I am wondering how to prove the following affirmation:
We have : Min $f(x) = \frac{1}{2}x^TDx - c^Tx$
with $f: R^n → R^1$ and $D$ a symetric positive matrix of size $nxn$.
Suppose $d_k = -\nabla f(x_k)$ is a descent direction in $x_k$.

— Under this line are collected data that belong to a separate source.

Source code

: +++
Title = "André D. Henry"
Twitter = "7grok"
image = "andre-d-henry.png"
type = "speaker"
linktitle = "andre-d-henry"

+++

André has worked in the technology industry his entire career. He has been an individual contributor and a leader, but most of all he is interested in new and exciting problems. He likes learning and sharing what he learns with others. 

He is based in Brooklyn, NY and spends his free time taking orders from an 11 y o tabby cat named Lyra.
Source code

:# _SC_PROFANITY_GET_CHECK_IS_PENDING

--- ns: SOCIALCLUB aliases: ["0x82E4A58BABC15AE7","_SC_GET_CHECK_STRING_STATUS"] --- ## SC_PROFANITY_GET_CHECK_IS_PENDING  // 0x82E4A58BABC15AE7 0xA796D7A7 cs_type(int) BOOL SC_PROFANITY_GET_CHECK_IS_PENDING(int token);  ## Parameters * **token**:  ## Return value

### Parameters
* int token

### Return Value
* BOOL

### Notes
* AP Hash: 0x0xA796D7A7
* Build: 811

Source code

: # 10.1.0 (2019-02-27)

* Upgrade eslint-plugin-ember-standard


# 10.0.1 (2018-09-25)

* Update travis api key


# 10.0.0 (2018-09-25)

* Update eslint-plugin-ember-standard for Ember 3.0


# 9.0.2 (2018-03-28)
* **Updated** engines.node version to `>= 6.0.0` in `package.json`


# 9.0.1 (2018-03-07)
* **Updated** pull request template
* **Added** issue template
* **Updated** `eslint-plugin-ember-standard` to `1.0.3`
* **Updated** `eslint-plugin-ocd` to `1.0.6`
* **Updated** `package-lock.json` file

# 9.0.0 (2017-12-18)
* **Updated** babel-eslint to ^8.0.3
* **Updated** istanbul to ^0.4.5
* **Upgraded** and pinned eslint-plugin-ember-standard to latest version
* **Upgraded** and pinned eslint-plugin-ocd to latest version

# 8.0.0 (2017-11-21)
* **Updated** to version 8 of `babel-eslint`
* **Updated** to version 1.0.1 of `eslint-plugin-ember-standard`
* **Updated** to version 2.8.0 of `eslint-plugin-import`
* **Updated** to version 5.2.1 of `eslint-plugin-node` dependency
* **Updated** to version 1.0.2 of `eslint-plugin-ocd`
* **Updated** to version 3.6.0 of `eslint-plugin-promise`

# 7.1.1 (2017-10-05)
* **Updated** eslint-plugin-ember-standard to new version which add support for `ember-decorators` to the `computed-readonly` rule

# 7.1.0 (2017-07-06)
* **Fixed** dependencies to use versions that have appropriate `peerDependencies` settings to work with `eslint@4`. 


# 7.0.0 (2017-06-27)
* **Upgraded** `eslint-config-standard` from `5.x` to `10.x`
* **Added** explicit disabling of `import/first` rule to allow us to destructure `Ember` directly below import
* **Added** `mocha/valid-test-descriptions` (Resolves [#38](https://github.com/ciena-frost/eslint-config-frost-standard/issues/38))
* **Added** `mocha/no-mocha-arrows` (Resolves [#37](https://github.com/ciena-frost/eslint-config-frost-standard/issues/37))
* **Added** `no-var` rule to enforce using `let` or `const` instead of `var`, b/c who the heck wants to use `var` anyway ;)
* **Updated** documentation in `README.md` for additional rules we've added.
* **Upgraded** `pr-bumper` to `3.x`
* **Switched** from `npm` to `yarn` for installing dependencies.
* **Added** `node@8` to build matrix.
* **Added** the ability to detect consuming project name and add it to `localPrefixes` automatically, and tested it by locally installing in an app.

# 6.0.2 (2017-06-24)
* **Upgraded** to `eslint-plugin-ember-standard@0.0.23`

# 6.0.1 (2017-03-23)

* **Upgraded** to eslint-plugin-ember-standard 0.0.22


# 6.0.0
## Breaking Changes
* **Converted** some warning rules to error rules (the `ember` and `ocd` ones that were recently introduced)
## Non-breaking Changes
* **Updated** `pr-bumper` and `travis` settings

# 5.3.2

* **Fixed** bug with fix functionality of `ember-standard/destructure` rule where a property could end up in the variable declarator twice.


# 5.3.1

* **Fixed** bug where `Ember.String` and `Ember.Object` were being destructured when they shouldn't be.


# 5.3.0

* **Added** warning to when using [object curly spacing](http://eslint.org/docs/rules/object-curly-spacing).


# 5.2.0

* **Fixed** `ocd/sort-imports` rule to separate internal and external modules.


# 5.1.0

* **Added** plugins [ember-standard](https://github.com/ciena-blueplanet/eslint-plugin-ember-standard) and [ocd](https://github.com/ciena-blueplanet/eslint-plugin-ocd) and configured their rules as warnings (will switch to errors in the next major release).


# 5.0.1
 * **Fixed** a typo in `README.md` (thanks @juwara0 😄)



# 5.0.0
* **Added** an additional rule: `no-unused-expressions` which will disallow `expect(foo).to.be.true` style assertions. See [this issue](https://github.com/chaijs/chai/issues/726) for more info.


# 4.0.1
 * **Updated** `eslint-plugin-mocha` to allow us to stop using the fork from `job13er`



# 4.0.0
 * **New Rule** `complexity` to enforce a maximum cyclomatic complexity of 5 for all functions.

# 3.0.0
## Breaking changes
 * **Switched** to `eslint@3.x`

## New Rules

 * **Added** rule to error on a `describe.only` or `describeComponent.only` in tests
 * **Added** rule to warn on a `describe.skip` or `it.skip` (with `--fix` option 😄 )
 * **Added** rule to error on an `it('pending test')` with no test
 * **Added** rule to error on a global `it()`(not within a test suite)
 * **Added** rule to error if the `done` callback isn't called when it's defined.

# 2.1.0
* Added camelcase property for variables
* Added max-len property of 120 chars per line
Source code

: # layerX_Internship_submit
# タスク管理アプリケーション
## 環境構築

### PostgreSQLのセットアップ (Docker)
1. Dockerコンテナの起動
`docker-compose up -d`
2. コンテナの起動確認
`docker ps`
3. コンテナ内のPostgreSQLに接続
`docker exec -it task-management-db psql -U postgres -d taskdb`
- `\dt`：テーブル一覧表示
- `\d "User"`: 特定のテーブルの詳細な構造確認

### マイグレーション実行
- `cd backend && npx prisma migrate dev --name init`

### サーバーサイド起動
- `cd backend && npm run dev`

Show that the optimal solution to the problem $\min\limits_{σ_k > 0} f(x_k + σ_kd_k)$ is:
$σ_k = -\frac{∇f(x_k)^Td_k}{d_k^TDd_k}$.
Thanks for your help!
Louis
As this is a smooth convex ($D$ is symetric positive) problem, to minimize $\sigma_k\mapsto f(x_k+\sigma_kd_k)$ you can search for $\sigma_k$ such that $$ \frac{d}{d\sigma_k}(\sigma_k\mapsto f(x_k+\sigma_kd_k))=0 $$
hint: $$ \frac{d}{d\sigma_k}(\sigma_k\mapsto f(x_k+\sigma_kd_k))=\langle d_k,\nabla f(x_k+\sigma_kd_k)\rangle $$ where $\langle .,.\rangle$ is the usual scalar product and $\nabla f(x_k+\sigma_kd_k)=D(x_k+\sigma_kd_k)-c=\nabla f(x_k)+\sigma_kDd_k$
note:
This method is the gradient descent method with Cauchy step, not the Newton method. The Newton method includes second order correction $$ x_{k+1}=x_k-H_f^{-1}(x_k)\nabla f(x_k) $$ where $H_f$ is the Hessian. With your $f$, $H_f(x_k)=D$ (constant) and $\nabla f(x_k)=Dx_k-c$, thus: $$ x_{k+1}=x_k-H_f^{-1}(x_k)\nabla f(x_k)=x_k-D^{-1}D(x_k-c)=D^{-1}c $$ and the method converge in one iteration to the solution $x^*=D^{-1}c$
In practice, if we do not want to solve $Dx=c$, we still use first order methods but not the steepest descent one. Its convergence is very slow when $D$ is badly-conditioned. The conjugate gradients method is generally a better choice.